# [Problem to work on]
Transcribe word for word the lines below from the line with "[^9]: 광범위한 영역에서" through the line with "[^11]: ‘활동적인 사람’을", ends included.

# [Supplied material]
= = = =

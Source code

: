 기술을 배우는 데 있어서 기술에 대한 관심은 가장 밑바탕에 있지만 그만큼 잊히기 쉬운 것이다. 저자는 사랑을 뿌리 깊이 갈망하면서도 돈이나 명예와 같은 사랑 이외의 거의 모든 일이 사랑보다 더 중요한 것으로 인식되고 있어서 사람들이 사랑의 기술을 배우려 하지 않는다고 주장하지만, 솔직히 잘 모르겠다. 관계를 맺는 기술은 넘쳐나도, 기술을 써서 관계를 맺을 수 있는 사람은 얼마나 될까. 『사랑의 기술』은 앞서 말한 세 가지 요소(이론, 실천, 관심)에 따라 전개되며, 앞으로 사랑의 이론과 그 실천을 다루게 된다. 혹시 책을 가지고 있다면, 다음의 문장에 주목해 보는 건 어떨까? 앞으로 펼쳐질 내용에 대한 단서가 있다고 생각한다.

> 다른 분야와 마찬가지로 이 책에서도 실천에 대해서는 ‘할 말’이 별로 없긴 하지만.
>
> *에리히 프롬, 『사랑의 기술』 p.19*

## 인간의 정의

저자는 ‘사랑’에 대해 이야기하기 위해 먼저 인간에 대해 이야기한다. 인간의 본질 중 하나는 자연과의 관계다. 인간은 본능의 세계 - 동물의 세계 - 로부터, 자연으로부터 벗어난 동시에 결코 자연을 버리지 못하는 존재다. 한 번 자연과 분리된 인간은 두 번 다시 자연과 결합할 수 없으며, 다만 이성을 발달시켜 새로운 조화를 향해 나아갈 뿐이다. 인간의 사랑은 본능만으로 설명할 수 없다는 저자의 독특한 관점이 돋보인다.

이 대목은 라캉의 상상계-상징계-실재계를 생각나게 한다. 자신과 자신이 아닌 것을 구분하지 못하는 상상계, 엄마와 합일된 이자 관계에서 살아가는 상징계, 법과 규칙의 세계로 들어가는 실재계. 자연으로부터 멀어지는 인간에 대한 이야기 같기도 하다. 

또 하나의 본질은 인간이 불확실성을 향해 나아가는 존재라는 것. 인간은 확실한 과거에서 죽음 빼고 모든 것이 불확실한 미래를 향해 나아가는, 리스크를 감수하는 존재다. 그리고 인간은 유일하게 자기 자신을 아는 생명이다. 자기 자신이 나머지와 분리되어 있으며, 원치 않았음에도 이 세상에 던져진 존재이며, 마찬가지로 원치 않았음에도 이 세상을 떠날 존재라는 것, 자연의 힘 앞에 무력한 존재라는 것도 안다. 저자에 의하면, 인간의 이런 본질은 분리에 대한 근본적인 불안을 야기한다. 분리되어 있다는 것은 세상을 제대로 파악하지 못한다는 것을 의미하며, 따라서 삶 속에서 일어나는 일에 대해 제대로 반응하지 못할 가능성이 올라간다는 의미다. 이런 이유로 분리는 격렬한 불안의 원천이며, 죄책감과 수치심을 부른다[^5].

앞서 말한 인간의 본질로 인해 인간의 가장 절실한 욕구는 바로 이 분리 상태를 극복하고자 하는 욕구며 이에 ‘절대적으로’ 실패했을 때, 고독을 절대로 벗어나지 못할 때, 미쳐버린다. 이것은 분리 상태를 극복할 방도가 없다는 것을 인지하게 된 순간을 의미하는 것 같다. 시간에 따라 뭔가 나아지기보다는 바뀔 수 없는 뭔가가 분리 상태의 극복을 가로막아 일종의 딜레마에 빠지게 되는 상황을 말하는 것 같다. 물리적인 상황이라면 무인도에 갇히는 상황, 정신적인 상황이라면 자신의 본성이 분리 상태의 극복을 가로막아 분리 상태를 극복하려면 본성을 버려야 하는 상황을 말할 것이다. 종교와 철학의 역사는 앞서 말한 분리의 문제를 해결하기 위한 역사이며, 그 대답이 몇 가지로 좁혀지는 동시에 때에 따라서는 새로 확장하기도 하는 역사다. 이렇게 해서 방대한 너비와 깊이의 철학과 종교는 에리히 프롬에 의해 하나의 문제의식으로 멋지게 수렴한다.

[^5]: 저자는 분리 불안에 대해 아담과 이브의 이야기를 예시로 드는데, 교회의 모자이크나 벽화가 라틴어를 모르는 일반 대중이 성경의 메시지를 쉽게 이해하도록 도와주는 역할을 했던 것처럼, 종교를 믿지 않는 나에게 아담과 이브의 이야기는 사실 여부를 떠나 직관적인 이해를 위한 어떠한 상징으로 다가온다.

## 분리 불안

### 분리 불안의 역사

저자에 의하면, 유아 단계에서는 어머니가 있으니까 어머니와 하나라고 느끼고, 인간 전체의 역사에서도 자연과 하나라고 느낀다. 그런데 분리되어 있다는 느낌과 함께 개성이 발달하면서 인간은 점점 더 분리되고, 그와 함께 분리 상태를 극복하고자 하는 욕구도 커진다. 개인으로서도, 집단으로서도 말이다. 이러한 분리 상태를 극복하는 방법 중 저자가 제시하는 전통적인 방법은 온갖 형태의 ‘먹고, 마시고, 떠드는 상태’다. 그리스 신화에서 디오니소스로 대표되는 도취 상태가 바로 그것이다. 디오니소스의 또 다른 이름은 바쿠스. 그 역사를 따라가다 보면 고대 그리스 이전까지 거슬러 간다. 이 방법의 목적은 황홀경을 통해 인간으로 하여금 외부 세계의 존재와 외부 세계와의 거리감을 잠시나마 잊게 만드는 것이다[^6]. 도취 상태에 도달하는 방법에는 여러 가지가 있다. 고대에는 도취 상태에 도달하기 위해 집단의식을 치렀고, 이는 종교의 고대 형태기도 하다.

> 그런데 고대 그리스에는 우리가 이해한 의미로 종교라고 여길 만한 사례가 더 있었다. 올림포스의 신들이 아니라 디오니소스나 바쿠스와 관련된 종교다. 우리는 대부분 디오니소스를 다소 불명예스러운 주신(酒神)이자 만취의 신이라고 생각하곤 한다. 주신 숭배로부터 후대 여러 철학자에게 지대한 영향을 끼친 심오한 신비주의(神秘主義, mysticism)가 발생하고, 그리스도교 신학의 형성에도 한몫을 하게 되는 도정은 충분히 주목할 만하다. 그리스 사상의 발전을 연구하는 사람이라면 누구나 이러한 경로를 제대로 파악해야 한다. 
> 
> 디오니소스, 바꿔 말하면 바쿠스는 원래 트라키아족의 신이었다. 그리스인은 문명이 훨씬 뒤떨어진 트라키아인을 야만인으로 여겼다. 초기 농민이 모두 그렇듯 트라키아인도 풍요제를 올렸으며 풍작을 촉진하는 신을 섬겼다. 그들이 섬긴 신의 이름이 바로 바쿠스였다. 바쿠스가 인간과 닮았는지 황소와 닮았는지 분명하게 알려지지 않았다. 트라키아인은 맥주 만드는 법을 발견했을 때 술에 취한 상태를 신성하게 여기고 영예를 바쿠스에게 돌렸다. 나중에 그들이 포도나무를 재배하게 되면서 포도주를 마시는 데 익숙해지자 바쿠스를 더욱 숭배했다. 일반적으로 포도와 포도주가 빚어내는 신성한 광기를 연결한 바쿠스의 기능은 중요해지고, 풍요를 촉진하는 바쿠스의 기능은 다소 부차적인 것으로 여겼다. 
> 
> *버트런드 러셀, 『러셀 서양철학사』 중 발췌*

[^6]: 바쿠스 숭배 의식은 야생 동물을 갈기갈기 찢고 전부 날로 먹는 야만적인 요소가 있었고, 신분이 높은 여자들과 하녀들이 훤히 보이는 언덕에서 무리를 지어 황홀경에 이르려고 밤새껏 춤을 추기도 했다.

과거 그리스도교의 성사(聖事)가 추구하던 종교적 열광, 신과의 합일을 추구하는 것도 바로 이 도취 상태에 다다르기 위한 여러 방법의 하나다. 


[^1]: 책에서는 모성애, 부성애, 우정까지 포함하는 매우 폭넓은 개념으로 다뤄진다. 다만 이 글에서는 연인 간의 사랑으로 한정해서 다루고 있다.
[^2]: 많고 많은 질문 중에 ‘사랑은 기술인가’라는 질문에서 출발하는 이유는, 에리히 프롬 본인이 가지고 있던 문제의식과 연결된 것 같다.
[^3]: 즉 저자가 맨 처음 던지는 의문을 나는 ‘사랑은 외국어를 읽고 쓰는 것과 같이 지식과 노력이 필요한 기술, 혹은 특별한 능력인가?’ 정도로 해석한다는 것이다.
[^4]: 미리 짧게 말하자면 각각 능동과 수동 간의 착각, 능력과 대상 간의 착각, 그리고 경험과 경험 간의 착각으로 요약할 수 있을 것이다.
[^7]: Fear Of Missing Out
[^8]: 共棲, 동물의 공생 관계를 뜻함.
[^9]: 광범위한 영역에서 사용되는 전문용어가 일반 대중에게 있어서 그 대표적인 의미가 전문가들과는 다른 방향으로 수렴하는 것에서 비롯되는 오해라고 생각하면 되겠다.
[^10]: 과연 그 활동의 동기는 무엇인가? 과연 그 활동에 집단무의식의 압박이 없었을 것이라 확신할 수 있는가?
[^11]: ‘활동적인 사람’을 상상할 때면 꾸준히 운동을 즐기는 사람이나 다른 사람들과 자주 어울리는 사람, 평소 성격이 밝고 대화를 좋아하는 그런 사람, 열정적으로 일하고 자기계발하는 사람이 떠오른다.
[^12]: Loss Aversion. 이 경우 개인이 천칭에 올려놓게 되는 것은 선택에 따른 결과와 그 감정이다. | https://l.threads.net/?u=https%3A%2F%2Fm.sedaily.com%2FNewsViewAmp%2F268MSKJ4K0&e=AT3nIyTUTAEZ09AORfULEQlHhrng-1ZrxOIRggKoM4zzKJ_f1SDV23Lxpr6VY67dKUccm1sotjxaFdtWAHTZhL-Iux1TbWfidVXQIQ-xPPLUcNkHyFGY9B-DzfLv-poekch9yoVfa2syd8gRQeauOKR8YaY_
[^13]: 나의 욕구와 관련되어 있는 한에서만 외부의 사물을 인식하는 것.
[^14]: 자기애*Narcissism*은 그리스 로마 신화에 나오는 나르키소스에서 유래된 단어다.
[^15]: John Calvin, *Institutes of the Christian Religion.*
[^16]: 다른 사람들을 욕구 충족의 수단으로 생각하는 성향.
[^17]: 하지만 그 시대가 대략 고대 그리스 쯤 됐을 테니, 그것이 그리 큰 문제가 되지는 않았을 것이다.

= = = =

# [Written response]
[^9]: 광범위한 영역에서 사용되는 전문용어가 일반 대중에게 있어서 그 대표적인 의미가 전문가들과는 다른 방향으로 수렴하는 것에서 비롯되는 오해라고 생각하면 되겠다.
[^10]: 과연 그 활동의 동기는 무엇인가? 과연 그 활동에 집단무의식의 압박이 없었을 것이라 확신할 수 있는가?
[^11]: ‘활동적인 사람’을 상상할 때면 꾸준히 운동을 즐기는 사람이나 다른 사람들과 자주 어울리는 사람, 평소 성격이 밝고 대화를 좋아하는 그런 사람, 열정적으로 일하고 자기계발하는 사람이 떠오른다.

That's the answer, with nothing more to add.